Sarah Bowen: Not that they put into it, but yes. People will talk about how their location in a particular place and the region itself affect how the fermentation happens and how fast it happens. They talk a lot about seasonality in terms of fermentation as well, and about locating their fermentation vats in certain places, and how that affects it. So I think that idea of terroir that's behind denominations of origin is very tied to that.

Sarah: There's definitely been a lot of illegal tequila production. I don't know exactly when it stopped, maybe in the '80s or '90s. So in Spain, in South Africa, there have been people that have tried to make a kind of agave distillate in California. They were calling it something like "tequilaser" and the tequila regulatory agency shut them down. I just read an article this year about some type of agave distillate they were making in France. They're not calling that mezcal, but it's kind of similar.

But I don't think the Tequila Regulatory Council has been very successful in terms of defining the quality of tequila. They have been very successful in cracking down on imposters. So although I think you used to see fakes occasionally, I have never found a fake tequila being sold out there.

Question: The color of the spirits, does that come from the barrels and the length of time in them?

Sarah: Yes. With tequila especially, they focus a lot on the aging. And then some of them use different barrels like American oak or French oak. But that's a lot of the way that tequila is differentiated in terms of if it’s young (the joven) or the añejo, reposado, or super añejo. There is mezcal aged in barrels, but a lot of traditional producers say that they wouldn't age it; or if they did it would be in glass bottles so it wouldn't have that same color. So it's not such a differentiation issue with mezcal.

Question: What flavors are imparted by the different distillation methods, if any?

Sarah: I think a really good taster would say that it's the combination of all of these things, and it's so many factors that it would be hard to test out. Although, of course, you can do some kind of experiment. But the fact that it's either one variety or a blend, then whether you're fermenting with the mash or without, how it's being crushed, how long it's being fermented and where, and the distillation.

So I'm not really sure exactly what kind of flavor a clay pot still translates versus another kind of still. I'm sure there is some factor. But it's a great question.

Question: Did the Aztecs or other Indigenous peoples use the agave to make alcohol even if they didn't distill it?

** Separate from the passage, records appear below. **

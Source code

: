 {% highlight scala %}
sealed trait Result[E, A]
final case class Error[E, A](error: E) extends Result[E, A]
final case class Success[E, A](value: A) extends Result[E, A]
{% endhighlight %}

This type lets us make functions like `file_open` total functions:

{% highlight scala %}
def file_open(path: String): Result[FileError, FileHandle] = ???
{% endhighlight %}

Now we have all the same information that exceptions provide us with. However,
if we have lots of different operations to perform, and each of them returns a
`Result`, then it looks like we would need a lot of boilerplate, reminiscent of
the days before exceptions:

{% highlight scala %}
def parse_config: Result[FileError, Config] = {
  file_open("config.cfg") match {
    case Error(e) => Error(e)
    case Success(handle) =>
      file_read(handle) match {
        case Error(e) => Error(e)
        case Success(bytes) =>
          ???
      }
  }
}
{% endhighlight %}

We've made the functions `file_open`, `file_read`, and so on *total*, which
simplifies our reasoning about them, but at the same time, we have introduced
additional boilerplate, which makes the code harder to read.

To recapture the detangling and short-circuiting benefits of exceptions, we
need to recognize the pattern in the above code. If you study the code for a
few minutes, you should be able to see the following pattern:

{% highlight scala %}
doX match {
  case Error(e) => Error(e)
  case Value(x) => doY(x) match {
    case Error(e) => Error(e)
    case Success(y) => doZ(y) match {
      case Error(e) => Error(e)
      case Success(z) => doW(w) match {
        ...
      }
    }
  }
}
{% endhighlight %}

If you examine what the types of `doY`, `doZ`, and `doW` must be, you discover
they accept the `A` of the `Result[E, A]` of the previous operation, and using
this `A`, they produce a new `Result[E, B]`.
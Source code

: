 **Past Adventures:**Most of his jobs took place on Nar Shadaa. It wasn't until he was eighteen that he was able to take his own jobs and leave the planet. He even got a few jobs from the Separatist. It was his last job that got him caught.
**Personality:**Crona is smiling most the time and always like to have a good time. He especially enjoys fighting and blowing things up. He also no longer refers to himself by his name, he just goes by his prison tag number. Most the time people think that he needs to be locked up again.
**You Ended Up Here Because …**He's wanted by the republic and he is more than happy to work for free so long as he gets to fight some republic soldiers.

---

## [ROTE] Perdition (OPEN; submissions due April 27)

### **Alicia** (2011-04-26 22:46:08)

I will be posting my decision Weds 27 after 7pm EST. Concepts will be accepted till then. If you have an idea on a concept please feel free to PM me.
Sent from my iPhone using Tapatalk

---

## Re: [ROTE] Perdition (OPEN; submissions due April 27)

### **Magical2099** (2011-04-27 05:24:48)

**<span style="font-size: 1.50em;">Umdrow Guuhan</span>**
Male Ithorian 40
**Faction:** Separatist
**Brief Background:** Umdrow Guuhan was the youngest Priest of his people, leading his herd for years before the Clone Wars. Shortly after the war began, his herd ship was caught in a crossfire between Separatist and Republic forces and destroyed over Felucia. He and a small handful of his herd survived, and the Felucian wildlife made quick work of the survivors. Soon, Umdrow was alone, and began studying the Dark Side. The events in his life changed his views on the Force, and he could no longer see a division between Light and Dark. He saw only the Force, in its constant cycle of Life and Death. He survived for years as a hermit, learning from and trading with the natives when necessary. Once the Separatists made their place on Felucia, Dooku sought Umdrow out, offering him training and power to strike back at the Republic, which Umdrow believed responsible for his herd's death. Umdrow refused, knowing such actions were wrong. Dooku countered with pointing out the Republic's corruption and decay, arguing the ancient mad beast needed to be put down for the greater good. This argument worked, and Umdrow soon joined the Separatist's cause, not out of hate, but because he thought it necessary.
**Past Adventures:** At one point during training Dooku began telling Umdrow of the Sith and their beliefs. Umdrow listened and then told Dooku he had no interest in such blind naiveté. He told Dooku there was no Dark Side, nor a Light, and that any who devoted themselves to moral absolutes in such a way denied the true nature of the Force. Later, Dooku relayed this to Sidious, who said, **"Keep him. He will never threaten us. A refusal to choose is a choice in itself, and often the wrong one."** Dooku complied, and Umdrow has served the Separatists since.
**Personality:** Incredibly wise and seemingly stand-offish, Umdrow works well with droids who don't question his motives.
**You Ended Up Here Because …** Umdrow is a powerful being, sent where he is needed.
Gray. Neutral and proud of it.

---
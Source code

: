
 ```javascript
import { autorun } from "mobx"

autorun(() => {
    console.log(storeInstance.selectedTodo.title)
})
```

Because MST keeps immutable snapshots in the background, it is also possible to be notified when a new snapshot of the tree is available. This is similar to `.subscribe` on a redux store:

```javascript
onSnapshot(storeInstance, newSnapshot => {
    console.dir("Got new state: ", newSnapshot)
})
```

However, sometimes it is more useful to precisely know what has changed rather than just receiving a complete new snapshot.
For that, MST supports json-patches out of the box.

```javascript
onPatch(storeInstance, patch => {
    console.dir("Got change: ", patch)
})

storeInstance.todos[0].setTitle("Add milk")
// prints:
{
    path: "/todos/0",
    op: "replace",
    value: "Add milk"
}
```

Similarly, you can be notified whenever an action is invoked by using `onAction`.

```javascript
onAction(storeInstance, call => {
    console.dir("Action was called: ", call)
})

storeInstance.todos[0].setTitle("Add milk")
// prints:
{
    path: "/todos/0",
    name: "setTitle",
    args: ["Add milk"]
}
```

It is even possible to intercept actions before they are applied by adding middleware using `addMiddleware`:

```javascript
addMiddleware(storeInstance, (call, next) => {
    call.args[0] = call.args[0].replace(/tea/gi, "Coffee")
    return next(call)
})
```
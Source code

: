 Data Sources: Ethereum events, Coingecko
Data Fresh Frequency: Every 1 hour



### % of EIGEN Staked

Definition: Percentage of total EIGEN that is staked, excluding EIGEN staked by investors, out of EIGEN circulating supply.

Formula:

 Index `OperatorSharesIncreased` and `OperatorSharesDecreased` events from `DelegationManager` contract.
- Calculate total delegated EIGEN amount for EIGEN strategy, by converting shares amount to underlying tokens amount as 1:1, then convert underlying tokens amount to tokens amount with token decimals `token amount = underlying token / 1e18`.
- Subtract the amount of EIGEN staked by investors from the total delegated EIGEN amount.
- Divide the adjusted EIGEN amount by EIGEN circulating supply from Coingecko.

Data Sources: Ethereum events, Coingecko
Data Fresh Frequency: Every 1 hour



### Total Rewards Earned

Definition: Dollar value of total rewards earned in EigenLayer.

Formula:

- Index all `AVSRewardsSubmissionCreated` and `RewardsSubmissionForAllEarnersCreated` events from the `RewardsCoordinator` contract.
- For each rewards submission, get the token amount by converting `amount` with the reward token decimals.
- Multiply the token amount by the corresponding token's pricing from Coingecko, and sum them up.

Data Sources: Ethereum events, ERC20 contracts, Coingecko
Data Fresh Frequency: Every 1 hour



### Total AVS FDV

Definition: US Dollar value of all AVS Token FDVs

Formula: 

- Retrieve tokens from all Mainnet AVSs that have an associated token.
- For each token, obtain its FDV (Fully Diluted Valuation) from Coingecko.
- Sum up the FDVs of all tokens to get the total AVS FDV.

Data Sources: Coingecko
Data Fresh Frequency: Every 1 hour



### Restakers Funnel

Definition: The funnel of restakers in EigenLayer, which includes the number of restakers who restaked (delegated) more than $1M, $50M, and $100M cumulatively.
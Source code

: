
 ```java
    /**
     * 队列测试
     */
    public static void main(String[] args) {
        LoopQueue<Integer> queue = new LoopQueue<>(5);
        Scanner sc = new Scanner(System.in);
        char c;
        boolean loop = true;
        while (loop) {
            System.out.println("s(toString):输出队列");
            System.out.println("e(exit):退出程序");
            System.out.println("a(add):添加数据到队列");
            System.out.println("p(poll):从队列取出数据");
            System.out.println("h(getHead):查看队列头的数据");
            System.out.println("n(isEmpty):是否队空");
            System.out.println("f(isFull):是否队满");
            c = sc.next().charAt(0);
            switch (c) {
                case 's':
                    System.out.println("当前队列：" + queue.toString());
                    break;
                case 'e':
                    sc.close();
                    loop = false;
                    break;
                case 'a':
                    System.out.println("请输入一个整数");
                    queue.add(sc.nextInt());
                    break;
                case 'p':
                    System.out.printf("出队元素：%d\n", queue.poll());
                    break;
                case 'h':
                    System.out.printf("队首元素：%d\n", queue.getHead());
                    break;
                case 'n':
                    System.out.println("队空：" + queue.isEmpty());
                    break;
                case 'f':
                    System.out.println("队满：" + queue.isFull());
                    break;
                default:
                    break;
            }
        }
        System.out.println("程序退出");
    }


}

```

Sarah: So the Indigenous populations in Mexico definitely made pulque, which is fermented but not distilled, and people still drink pulque. You can’t really get pulque in the US because it doesn't transport well, it doesn't really last very long. You really almost always have to drink it in Mexico, although I saw it in California once. Just to be clear, the first written reference is from 1619 but many people, including archaeologists in Mexico who I really respect, have shown and written articles about how the Indigenous populations in Mexico were distilling before the colonial settlers. So I don't want to convey that they weren't.

But even apart from that, pulque goes back way, way, way, way further. And people were making that long before colonization.